### REQUIRED WORK
Begin at the line containing "and check that the below is entered" in the data below and go on through the line containing "Some libraries need to be installed", repeating each line exactly; include both ends and no other line.

### Records from a collection
┏━━

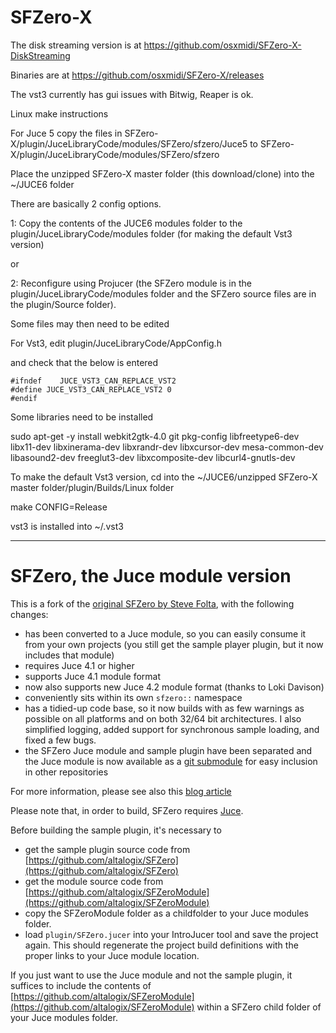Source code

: # SFZero-X

The disk streaming version is at https://github.com/osxmidi/SFZero-X-DiskStreaming

Binaries are at https://github.com/osxmidi/SFZero-X/releases

The vst3 currently has gui issues with Bitwig, Reaper is ok.

Linux make instructions

For Juce 5 copy the files in SFZero-X/plugin/JuceLibraryCode/modules/SFZero/sfzero/Juce5 to 
SFZero-X/plugin/JuceLibraryCode/modules/SFZero/sfzero

Place the unzipped SFZero-X master folder (this download/clone) into the ~/JUCE6 folder 

There are basically 2 config options.

1: Copy the contents of the JUCE6 modules folder to the plugin/JuceLibraryCode/modules folder (for making the default Vst3 version)

or

2: Reconfigure using Projucer (the SFZero module is in the plugin/JuceLibraryCode/modules folder and the SFZero source files are in the plugin/Source folder).


Some files may then need to be edited
 
For Vst3, edit plugin/JuceLibraryCode/AppConfig.h 
 
and check that the below is entered
 
```
#ifndef    JUCE_VST3_CAN_REPLACE_VST2
#define JUCE_VST3_CAN_REPLACE_VST2 0
#endif 

```
 
Some libraries need to be installed

sudo apt-get -y install webkit2gtk-4.0 git pkg-config libfreetype6-dev libx11-dev libxinerama-dev libxrandr-dev libxcursor-dev mesa-common-dev libasound2-dev freeglut3-dev libxcomposite-dev libcurl4-gnutls-dev

To make the default Vst3 version, cd into the ~/JUCE6/unzipped SFZero-X master folder/plugin/Builds/Linux folder

make CONFIG=Release

vst3 is installed into ~/.vst3

------------

# SFZero, the Juce module version

This is a fork of the [original SFZero by Steve Folta](https://github.com/stevefolta/SFZero), with the following changes:

* has been converted to a Juce module, so you can easily consume it from your own projects (you still get the sample player plugin, but it now includes that module)
* requires Juce 4.1 or higher
* supports Juce 4.1 module format
* now also supports new Juce 4.2 module format (thanks to Loki Davison)
* conveniently sits within its own `sfzero::` namespace
* has a tidied-up code base, so it now builds with as few warnings as possible on all platforms and on both 32/64 bit architectures. I also simplified logging, added support for synchronous sample loading, and fixed a few bugs.
* the SFZero Juce module and sample plugin have been separated and the Juce module is now available as a [git submodule](https://github.com/altalogix/SFZeroModule) for easy inclusion in other repositories

For more information, please see also this [blog article](http://www.mucoder.net/blog/2016/03/24/sfzero.html)

Please note that, in order to build, SFZero requires [Juce](http://www.juce.com).

Before building the sample plugin, it's necessary to

* get the sample plugin source code from [https://github.com/altalogix/SFZero](https://github.com/altalogix/SFZero)
* get the module source code from [https://github.com/altalogix/SFZeroModule](https://github.com/altalogix/SFZeroModule)
* copy the SFZeroModule folder as a childfolder to your Juce modules folder.
* load `plugin/SFZero.jucer` into your IntroJucer tool and save the project again. This should regenerate the project build definitions with the proper links to your Juce module location.

If you just want to use the Juce module and not the sample plugin, it suffices to include the contents of [https://github.com/altalogix/SFZeroModule](https://github.com/altalogix/SFZeroModule) within a SFZero child folder of your Juce modules folder.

┗━━

### WRITTEN SOLUTION
and check that the below is entered
 
```
#ifndef    JUCE_VST3_CAN_REPLACE_VST2
#define JUCE_VST3_CAN_REPLACE_VST2 0
#endif 

```
 
Some libraries need to be installed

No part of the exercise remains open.